Each line of the records that holds the word "cause" should be copied out.

──────── Given data ────────

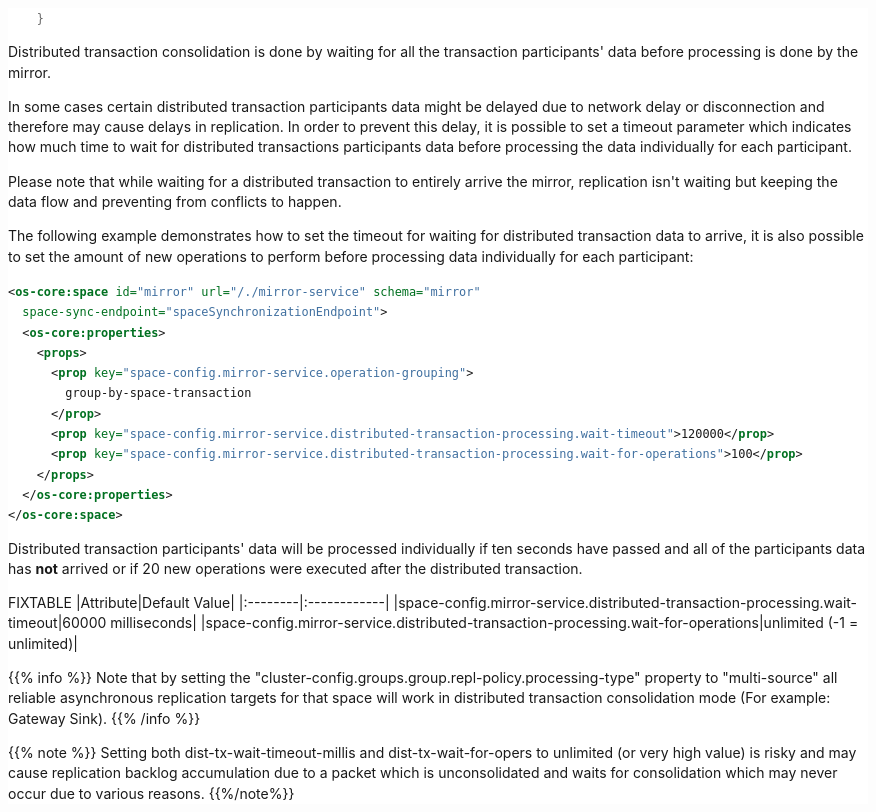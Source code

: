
 ```java
    }
```

Distributed transaction consolidation is done by waiting for all the transaction participants' data before processing is done by the mirror.

In some cases certain distributed transaction participants data might be delayed due to network delay or disconnection and therefore may cause delays in replication. In order to prevent this delay, it is possible to set a timeout parameter which indicates how much time to wait for distributed transactions participants data before processing the data individually for each participant.

Please note that while waiting for a distributed transaction to entirely arrive the mirror, replication isn't waiting but keeping the data flow and preventing from conflicts to happen.

The following example demonstrates how to set the timeout for waiting for distributed transaction data to arrive, it is also possible to set the amount of new operations to perform before processing data individually for each participant:


```xml
<os-core:space id="mirror" url="/./mirror-service" schema="mirror"
  space-sync-endpoint="spaceSynchronizationEndpoint">
  <os-core:properties>
    <props>
      <prop key="space-config.mirror-service.operation-grouping">
        group-by-space-transaction
      </prop>
      <prop key="space-config.mirror-service.distributed-transaction-processing.wait-timeout">120000</prop>
      <prop key="space-config.mirror-service.distributed-transaction-processing.wait-for-operations">100</prop>
    </props>
  </os-core:properties>
</os-core:space>
```

Distributed transaction participants' data will be processed individually if ten seconds have passed and all of the participants data has **not** arrived or if 20 new operations were executed after the distributed transaction.

FIXTABLE
|Attribute|Default Value|
|:--------|:------------|
|space-config.mirror-service.distributed-transaction-processing.wait-timeout|60000 milliseconds|
|space-config.mirror-service.distributed-transaction-processing.wait-for-operations|unlimited (-1 = unlimited)|


{{% info %}}
Note that by setting the "cluster-config.groups.group.repl-policy.processing-type" property to "multi-source" all reliable asynchronous replication targets for that space will work in distributed transaction consolidation mode (For example: Gateway Sink).
{{% /info %}}

{{% note %}}
Setting both dist-tx-wait-timeout-millis and dist-tx-wait-for-opers to unlimited (or very high value) is risky and may cause replication backlog accumulation due to a
packet which is unconsolidated and waits for consolidation which may never occur due to various reasons.
{{%/note%}}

────────

**Your response**
In some cases certain distributed transaction participants data might be delayed due to network delay or disconnection and therefore may cause delays in replication. In order to prevent this delay, it is possible to set a timeout parameter which indicates how much time to wait for distributed transactions participants data before processing the data individually for each participant.
Setting both dist-tx-wait-timeout-millis and dist-tx-wait-for-opers to unlimited (or very high value) is risky and may cause replication backlog accumulation due to a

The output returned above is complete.